- **Directions**
Search term "index": please copy every line of the records below that contains it.

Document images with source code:
::::
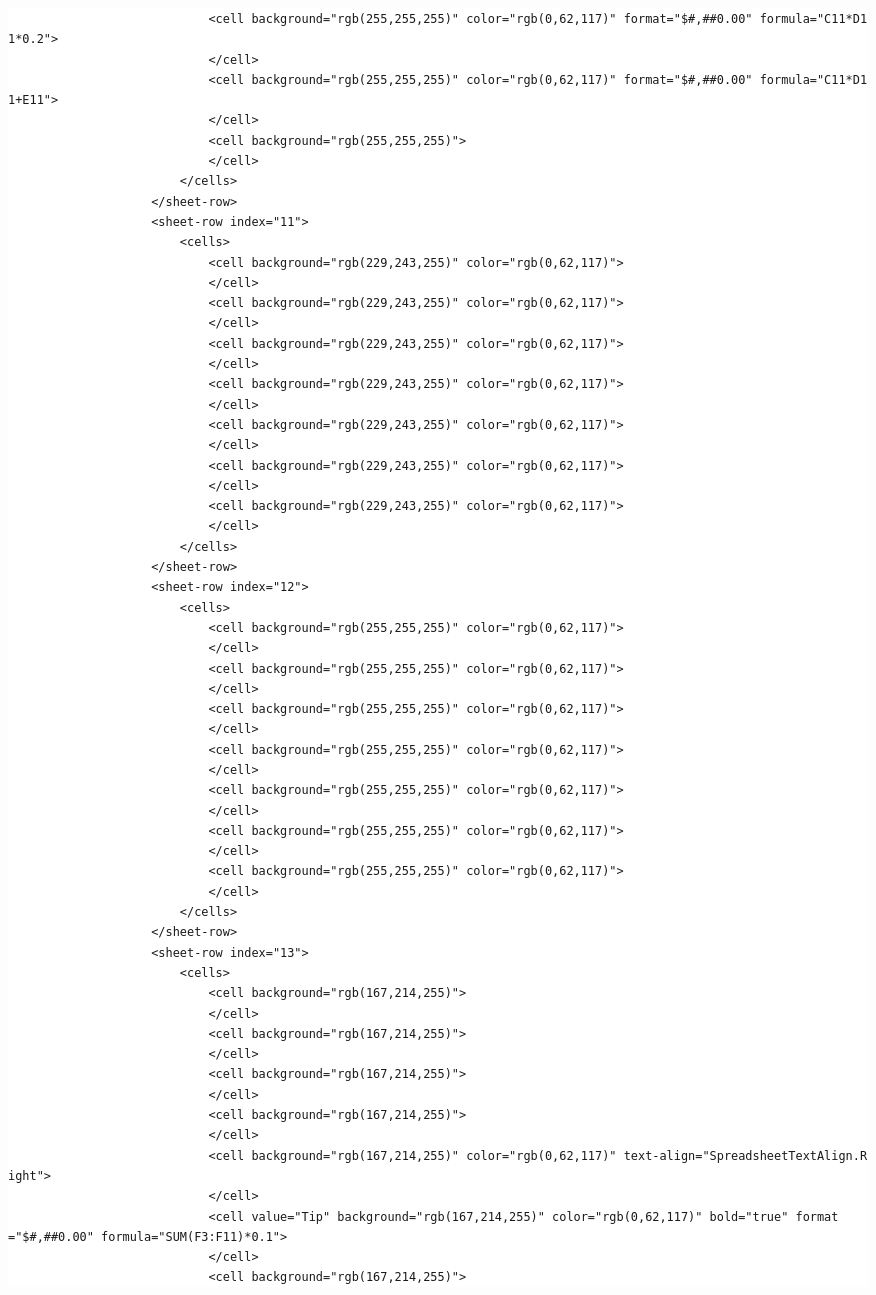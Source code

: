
 ```TagHelper
	 	 	 	 	 		<cell background="rgb(255,255,255)" color="rgb(0,62,117)" format="$#,##0.00" formula="C11*D11*0.2">
	 	 	 	 	 		</cell>
	 	 	 	 	 		<cell background="rgb(255,255,255)" color="rgb(0,62,117)" format="$#,##0.00" formula="C11*D11+E11">
	 	 	 	 	 		</cell>
	 	 	 	 	 		<cell background="rgb(255,255,255)">
	 	 	 	 	 		</cell>
	 	 	 	 		</cells>
	 	 	 		</sheet-row>
	 	 	 		<sheet-row index="11">
	 	 	 	 		<cells>
	 	 	 	 	 		<cell background="rgb(229,243,255)" color="rgb(0,62,117)">
	 	 	 	 	 		</cell>
	 	 	 	 	 		<cell background="rgb(229,243,255)" color="rgb(0,62,117)">
	 	 	 	 	 		</cell>
	 	 	 	 	 		<cell background="rgb(229,243,255)" color="rgb(0,62,117)">
	 	 	 	 	 		</cell>
	 	 	 	 	 		<cell background="rgb(229,243,255)" color="rgb(0,62,117)">
	 	 	 	 	 		</cell>
	 	 	 	 	 		<cell background="rgb(229,243,255)" color="rgb(0,62,117)">
	 	 	 	 	 		</cell>
	 	 	 	 	 		<cell background="rgb(229,243,255)" color="rgb(0,62,117)">
	 	 	 	 	 		</cell>
	 	 	 	 	 		<cell background="rgb(229,243,255)" color="rgb(0,62,117)">
	 	 	 	 	 		</cell>
	 	 	 	 		</cells>
	 	 	 		</sheet-row>
	 	 	 		<sheet-row index="12">
	 	 	 	 		<cells>
	 	 	 	 	 		<cell background="rgb(255,255,255)" color="rgb(0,62,117)">
	 	 	 	 	 		</cell>
	 	 	 	 	 		<cell background="rgb(255,255,255)" color="rgb(0,62,117)">
	 	 	 	 	 		</cell>
	 	 	 	 	 		<cell background="rgb(255,255,255)" color="rgb(0,62,117)">
	 	 	 	 	 		</cell>
	 	 	 	 	 		<cell background="rgb(255,255,255)" color="rgb(0,62,117)">
	 	 	 	 	 		</cell>
	 	 	 	 	 		<cell background="rgb(255,255,255)" color="rgb(0,62,117)">
	 	 	 	 	 		</cell>
	 	 	 	 	 		<cell background="rgb(255,255,255)" color="rgb(0,62,117)">
	 	 	 	 	 		</cell>
	 	 	 	 	 		<cell background="rgb(255,255,255)" color="rgb(0,62,117)">
	 	 	 	 	 		</cell>
	 	 	 	 		</cells>
	 	 	 		</sheet-row>
	 	 	 		<sheet-row index="13">
	 	 	 	 		<cells>
	 	 	 	 	 		<cell background="rgb(167,214,255)">
	 	 	 	 	 		</cell>
	 	 	 	 	 		<cell background="rgb(167,214,255)">
	 	 	 	 	 		</cell>
	 	 	 	 	 		<cell background="rgb(167,214,255)">
	 	 	 	 	 		</cell>
	 	 	 	 	 		<cell background="rgb(167,214,255)">
	 	 	 	 	 		</cell>
	 	 	 	 	 		<cell background="rgb(167,214,255)" color="rgb(0,62,117)" text-align="SpreadsheetTextAlign.Right">
	 	 	 	 	 		</cell>
	 	 	 	 	 		<cell value="Tip" background="rgb(167,214,255)" color="rgb(0,62,117)" bold="true" format="$#,##0.00" formula="SUM(F3:F11)*0.1">
	 	 	 	 	 		</cell>
	 	 	 	 	 		<cell background="rgb(167,214,255)">
```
::::
- **Reply**
	 	 	 		<sheet-row index="11">
	 	 	 		<sheet-row index="12">
	 	 	 		<sheet-row index="13">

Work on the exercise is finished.